Certes, on doit tenir compte du fait que A.________

est mère d'un enfant en bas âge et souffre de troubles psychiques apparemment

depuis sa séparation. Cela étant, ces circonstances ne l'ont pas empêchée de

trouver un emploi en cours de procédure. En outre, A.________ a entrepris des

efforts, notamment avec l'aide des services sociaux, pour trouver un emploi et

s'insérer dans la vie active. Les démarches effectuées par A.________ ne lui

ont toutefois permis de débuter un emploi qu'en cours de procédure, mais sans

horaire fixe, et sans que les revenus tirés de l'exercice cette activité

professionnelle ne lui permettent d'être indépendante financièrement.
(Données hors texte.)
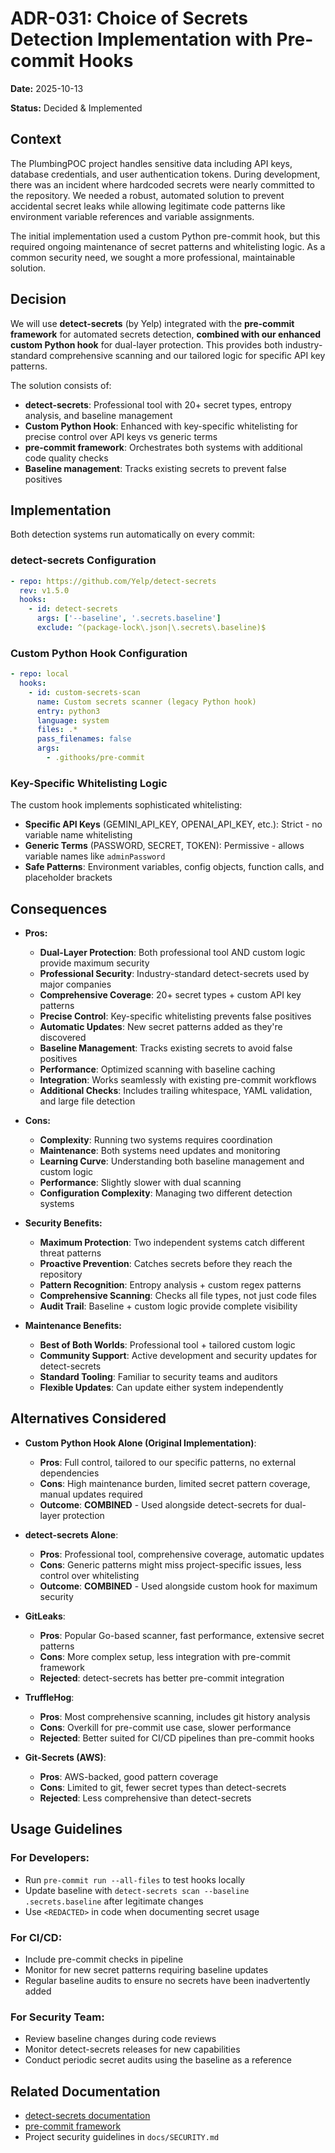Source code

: # ADR-031: Choice of Secrets Detection Implementation with Pre-commit Hooks

**Date:** 2025-10-13

**Status:** Decided & Implemented

## Context

The PlumbingPOC project handles sensitive data including API keys, database credentials, and user authentication tokens. During development, there was an incident where hardcoded secrets were nearly committed to the repository. We needed a robust, automated solution to prevent accidental secret leaks while allowing legitimate code patterns like environment variable references and variable assignments.

The initial implementation used a custom Python pre-commit hook, but this required ongoing maintenance of secret patterns and whitelisting logic. As a common security need, we sought a more professional, maintainable solution.

## Decision

We will use **detect-secrets** (by Yelp) integrated with the **pre-commit framework** for automated secrets detection, **combined with our enhanced custom Python hook** for dual-layer protection. This provides both industry-standard comprehensive scanning and our tailored logic for specific API key patterns.

The solution consists of:

- **detect-secrets**: Professional tool with 20+ secret types, entropy analysis, and baseline management
- **Custom Python Hook**: Enhanced with key-specific whitelisting for precise control over API keys vs generic terms
- **pre-commit framework**: Orchestrates both systems with additional code quality checks
- **Baseline management**: Tracks existing secrets to prevent false positives

## Implementation

Both detection systems run automatically on every commit:

### detect-secrets Configuration
```yaml
- repo: https://github.com/Yelp/detect-secrets
  rev: v1.5.0
  hooks:
    - id: detect-secrets
      args: ['--baseline', '.secrets.baseline']
      exclude: ^(package-lock\.json|\.secrets\.baseline)$
```

### Custom Python Hook Configuration
```yaml
- repo: local
  hooks:
    - id: custom-secrets-scan
      name: Custom secrets scanner (legacy Python hook)
      entry: python3
      language: system
      files: .*
      pass_filenames: false
      args:
        - .githooks/pre-commit
```

### Key-Specific Whitelisting Logic

The custom hook implements sophisticated whitelisting:

- **Specific API Keys** (GEMINI_API_KEY, OPENAI_API_KEY, etc.): Strict - no variable name whitelisting
- **Generic Terms** (PASSWORD, SECRET, TOKEN): Permissive - allows variable names like `adminPassword`
- **Safe Patterns**: Environment variables, config objects, function calls, and placeholder brackets

## Consequences

*   **Pros:**
    *   **Dual-Layer Protection**: Both professional tool AND custom logic provide maximum security
    *   **Professional Security**: Industry-standard detect-secrets used by major companies
    *   **Comprehensive Coverage**: 20+ secret types + custom API key patterns
    *   **Precise Control**: Key-specific whitelisting prevents false positives
    *   **Automatic Updates**: New secret patterns added as they're discovered
    *   **Baseline Management**: Tracks existing secrets to avoid false positives
    *   **Performance**: Optimized scanning with baseline caching
    *   **Integration**: Works seamlessly with existing pre-commit workflows
    *   **Additional Checks**: Includes trailing whitespace, YAML validation, and large file detection

*   **Cons:**
    *   **Complexity**: Running two systems requires coordination
    *   **Maintenance**: Both systems need updates and monitoring
    *   **Learning Curve**: Understanding both baseline management and custom logic
    *   **Performance**: Slightly slower with dual scanning
    *   **Configuration Complexity**: Managing two different detection systems

*   **Security Benefits:**
    *   **Maximum Protection**: Two independent systems catch different threat patterns
    *   **Proactive Prevention**: Catches secrets before they reach the repository
    *   **Pattern Recognition**: Entropy analysis + custom regex patterns
    *   **Comprehensive Scanning**: Checks all file types, not just code files
    *   **Audit Trail**: Baseline + custom logic provide complete visibility

*   **Maintenance Benefits:**
    *   **Best of Both Worlds**: Professional tool + tailored custom logic
    *   **Community Support**: Active development and security updates for detect-secrets
    *   **Standard Tooling**: Familiar to security teams and auditors
    *   **Flexible Updates**: Can update either system independently

## Alternatives Considered

*   **Custom Python Hook Alone (Original Implementation)**:
    *   **Pros**: Full control, tailored to our specific patterns, no external dependencies
    *   **Cons**: High maintenance burden, limited secret pattern coverage, manual updates required
    *   **Outcome**: **COMBINED** - Used alongside detect-secrets for dual-layer protection

*   **detect-secrets Alone**:
    *   **Pros**: Professional tool, comprehensive coverage, automatic updates
    *   **Cons**: Generic patterns might miss project-specific issues, less control over whitelisting
    *   **Outcome**: **COMBINED** - Used alongside custom hook for maximum security

*   **GitLeaks**:
    *   **Pros**: Popular Go-based scanner, fast performance, extensive secret patterns
    *   **Cons**: More complex setup, less integration with pre-commit framework
    *   **Rejected**: detect-secrets has better pre-commit integration

*   **TruffleHog**:
    *   **Pros**: Most comprehensive scanning, includes git history analysis
    *   **Cons**: Overkill for pre-commit use case, slower performance
    *   **Rejected**: Better suited for CI/CD pipelines than pre-commit hooks

*   **Git-Secrets (AWS)**:
    *   **Pros**: AWS-backed, good pattern coverage
    *   **Cons**: Limited to git, fewer secret types than detect-secrets
    *   **Rejected**: Less comprehensive than detect-secrets

## Usage Guidelines

### For Developers:
- Run `pre-commit run --all-files` to test hooks locally
- Update baseline with `detect-secrets scan --baseline .secrets.baseline` after legitimate changes
- Use `<REDACTED>` in code when documenting secret usage

### For CI/CD:
- Include pre-commit checks in pipeline
- Monitor for new secret patterns requiring baseline updates
- Regular baseline audits to ensure no secrets have been inadvertently added

### For Security Team:
- Review baseline changes during code reviews
- Monitor detect-secrets releases for new capabilities
- Conduct periodic secret audits using the baseline as a reference

## Related Documentation

- [detect-secrets documentation](https://github.com/Yelp/detect-secrets)
- [pre-commit framework](https://pre-commit.com/)
- Project security guidelines in `docs/SECURITY.md`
Même si les derniers renseignements obtenus sur sa

situation financière datent du mois de juillet 2017, il y a lieu de retenir que

celle-ci ne s'est pas notablement améliorée depuis lors, faute pour A.________

d'avoir amené conformément à son devoir de collaboration de nouveaux éléments

probants à cet égard, tant en ce qui concerne les revenus perçus de l'exercice

d'une activité professionnelle que la fin de sa dépendance à l'aide sociale. En

définitive, on ne saurait donc considérer que l'intégration est réussie sur le

plan professionnel.

Pour le surplus, même s'il est indéniable que A.________

a déployé quelques efforts pour trouver une activité professionnelle et

apprendre le français – même si son niveau A1 reste faible pour un séjour aussi

long dans la partie francophone de la Suisse – et qu'elle n'a pas fait l'objet

de condamnations pénales ni de poursuites pendant son séjour, aucun élément ne

vient accréditer la thèse d'une intégration sociale particulièrement réussie.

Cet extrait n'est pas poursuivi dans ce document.